Exercise prompt: Work through the material below line by line and say how many lines include the word "that". Only the number, please.

Entries supplied:
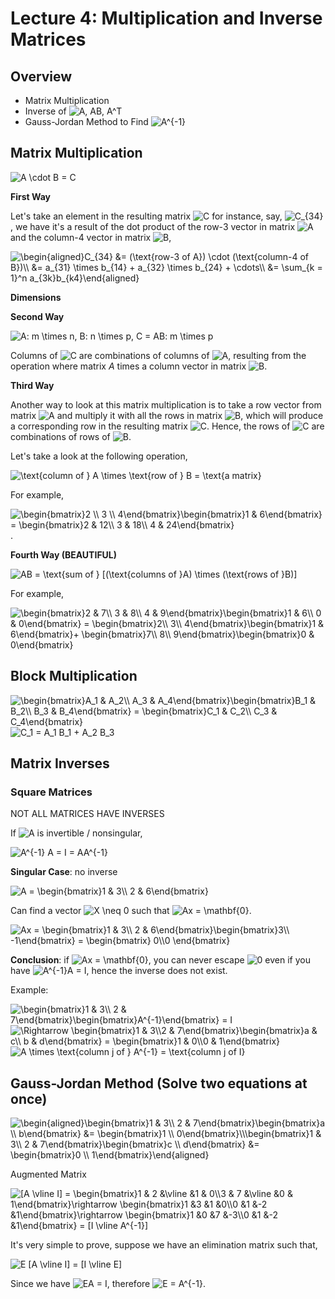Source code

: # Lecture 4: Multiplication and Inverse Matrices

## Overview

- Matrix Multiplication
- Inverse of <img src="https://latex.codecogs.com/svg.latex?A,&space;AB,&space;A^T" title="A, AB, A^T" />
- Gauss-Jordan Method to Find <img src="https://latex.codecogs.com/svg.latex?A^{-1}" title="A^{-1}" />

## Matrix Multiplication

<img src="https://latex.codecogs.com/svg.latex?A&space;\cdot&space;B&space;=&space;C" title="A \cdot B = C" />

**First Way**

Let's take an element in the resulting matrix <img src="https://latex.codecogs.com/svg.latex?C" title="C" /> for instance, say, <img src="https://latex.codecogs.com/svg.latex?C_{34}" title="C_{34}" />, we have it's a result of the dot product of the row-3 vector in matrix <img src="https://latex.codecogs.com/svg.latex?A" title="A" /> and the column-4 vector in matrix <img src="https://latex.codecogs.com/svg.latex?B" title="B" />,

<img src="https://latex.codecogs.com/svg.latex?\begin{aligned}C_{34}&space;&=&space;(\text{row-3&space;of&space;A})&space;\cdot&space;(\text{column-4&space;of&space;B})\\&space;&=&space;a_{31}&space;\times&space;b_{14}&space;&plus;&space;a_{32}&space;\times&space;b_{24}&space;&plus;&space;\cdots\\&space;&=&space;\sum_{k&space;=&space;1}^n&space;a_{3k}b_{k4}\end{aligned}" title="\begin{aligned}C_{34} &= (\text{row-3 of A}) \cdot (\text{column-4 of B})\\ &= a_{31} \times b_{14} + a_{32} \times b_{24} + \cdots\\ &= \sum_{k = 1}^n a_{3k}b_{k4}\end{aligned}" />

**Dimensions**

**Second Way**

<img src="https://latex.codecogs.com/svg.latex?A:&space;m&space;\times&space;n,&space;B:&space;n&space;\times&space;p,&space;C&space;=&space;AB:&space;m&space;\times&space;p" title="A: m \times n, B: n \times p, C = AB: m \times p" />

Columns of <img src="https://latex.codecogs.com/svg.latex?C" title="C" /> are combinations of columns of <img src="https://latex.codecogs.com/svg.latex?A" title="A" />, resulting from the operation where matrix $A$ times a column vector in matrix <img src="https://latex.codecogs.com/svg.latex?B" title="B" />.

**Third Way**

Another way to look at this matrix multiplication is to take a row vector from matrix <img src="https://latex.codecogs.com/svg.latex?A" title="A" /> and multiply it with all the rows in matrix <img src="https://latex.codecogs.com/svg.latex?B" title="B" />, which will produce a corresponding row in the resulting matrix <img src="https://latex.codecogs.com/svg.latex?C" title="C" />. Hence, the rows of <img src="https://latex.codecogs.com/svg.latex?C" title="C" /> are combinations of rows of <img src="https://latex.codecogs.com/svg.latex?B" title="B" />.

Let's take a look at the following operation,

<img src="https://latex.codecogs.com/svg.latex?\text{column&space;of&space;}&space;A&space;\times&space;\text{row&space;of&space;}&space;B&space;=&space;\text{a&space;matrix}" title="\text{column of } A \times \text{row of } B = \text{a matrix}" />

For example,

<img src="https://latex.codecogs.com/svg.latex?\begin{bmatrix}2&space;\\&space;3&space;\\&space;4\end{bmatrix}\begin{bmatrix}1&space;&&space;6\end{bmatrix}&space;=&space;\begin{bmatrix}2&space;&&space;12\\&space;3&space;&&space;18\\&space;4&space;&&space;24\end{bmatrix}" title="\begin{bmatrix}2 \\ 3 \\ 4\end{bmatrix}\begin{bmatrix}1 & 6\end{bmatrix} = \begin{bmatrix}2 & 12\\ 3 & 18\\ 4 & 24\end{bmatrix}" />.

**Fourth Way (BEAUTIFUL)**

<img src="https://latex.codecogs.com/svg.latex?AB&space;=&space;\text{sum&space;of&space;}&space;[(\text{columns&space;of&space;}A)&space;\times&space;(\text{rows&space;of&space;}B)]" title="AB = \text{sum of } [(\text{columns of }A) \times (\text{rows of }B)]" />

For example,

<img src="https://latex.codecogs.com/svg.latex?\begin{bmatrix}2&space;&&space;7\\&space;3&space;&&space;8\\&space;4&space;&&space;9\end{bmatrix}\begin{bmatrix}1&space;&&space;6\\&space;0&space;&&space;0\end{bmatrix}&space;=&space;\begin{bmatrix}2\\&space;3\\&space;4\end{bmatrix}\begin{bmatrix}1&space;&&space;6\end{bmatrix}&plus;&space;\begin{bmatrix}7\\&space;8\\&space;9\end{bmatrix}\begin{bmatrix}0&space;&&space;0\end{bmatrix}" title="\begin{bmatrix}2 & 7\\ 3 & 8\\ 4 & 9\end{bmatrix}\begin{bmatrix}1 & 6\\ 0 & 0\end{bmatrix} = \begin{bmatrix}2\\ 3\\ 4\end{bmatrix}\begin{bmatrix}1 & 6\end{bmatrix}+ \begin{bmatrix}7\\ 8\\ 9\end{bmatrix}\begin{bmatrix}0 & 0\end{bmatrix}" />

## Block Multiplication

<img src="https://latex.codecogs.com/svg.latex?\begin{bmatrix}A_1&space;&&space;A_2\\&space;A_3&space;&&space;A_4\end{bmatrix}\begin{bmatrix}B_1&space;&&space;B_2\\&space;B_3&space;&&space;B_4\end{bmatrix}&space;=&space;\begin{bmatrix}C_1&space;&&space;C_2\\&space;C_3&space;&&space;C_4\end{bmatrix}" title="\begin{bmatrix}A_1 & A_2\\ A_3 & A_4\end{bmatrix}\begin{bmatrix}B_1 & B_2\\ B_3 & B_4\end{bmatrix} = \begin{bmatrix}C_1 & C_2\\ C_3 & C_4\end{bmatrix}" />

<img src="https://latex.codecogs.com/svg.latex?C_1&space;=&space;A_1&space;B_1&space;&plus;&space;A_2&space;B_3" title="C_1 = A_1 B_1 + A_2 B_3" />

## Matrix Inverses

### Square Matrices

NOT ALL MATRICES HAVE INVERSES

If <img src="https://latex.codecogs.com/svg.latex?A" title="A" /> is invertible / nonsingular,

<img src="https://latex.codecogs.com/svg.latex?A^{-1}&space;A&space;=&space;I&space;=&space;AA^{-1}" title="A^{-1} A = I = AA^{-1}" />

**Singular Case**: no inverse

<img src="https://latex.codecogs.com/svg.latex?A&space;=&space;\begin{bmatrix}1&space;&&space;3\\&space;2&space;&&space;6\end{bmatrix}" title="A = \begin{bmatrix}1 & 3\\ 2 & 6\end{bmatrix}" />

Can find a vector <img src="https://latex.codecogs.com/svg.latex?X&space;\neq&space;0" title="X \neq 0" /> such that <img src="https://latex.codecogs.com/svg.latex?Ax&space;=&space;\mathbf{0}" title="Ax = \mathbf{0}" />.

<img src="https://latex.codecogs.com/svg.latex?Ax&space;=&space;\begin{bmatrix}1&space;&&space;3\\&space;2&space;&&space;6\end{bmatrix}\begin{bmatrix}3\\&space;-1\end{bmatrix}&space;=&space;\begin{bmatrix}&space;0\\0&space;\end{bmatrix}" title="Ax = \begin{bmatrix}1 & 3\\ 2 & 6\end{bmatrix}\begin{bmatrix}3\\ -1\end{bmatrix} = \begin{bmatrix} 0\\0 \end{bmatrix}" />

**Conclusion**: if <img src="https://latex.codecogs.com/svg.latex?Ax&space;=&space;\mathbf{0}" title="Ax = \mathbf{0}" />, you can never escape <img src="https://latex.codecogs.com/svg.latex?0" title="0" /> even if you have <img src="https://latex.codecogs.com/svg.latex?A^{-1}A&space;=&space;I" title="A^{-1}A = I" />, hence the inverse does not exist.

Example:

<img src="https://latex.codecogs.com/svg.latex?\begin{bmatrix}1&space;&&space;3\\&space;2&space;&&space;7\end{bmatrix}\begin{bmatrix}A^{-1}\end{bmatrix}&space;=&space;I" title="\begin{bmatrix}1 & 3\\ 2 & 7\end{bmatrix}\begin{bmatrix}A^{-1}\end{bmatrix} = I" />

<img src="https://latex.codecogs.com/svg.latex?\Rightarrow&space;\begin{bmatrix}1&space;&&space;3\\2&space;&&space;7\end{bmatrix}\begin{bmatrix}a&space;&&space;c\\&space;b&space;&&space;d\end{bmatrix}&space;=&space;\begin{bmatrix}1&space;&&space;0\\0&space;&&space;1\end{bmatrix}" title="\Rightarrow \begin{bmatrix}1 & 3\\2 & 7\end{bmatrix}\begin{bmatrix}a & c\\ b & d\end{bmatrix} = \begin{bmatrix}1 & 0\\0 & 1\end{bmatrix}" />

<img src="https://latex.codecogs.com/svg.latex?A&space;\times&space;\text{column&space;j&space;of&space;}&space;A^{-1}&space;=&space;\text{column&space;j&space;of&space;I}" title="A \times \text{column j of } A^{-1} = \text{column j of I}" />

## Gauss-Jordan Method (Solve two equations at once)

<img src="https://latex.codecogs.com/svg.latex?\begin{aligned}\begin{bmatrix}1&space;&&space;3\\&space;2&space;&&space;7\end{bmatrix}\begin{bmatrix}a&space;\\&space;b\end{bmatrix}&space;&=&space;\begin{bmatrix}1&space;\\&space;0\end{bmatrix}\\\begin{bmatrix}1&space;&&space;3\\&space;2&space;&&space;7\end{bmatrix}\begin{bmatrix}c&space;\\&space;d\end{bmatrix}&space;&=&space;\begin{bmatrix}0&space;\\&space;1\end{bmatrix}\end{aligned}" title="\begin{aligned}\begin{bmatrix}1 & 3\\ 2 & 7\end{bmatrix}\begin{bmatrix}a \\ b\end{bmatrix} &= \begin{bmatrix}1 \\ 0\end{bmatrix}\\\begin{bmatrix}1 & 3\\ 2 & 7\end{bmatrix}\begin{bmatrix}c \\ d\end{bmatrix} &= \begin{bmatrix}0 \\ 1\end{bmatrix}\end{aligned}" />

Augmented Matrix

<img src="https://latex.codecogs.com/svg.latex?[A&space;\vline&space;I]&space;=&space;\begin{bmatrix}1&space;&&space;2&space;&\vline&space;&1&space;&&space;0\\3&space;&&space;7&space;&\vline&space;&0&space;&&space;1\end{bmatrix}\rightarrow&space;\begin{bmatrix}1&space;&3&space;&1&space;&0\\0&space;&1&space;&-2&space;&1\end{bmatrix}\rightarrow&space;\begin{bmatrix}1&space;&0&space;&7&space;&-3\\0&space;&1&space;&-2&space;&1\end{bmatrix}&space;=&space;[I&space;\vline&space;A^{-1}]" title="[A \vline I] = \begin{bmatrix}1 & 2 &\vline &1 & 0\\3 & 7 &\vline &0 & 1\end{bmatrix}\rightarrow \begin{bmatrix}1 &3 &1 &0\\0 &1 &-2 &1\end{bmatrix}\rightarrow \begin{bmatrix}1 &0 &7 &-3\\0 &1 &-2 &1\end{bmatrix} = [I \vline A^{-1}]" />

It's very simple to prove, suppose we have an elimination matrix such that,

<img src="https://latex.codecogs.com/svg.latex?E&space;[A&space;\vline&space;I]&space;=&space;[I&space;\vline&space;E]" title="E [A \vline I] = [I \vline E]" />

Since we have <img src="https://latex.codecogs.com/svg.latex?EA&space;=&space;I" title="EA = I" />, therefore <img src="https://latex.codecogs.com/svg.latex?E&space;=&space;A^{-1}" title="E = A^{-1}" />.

Exercise answer: 2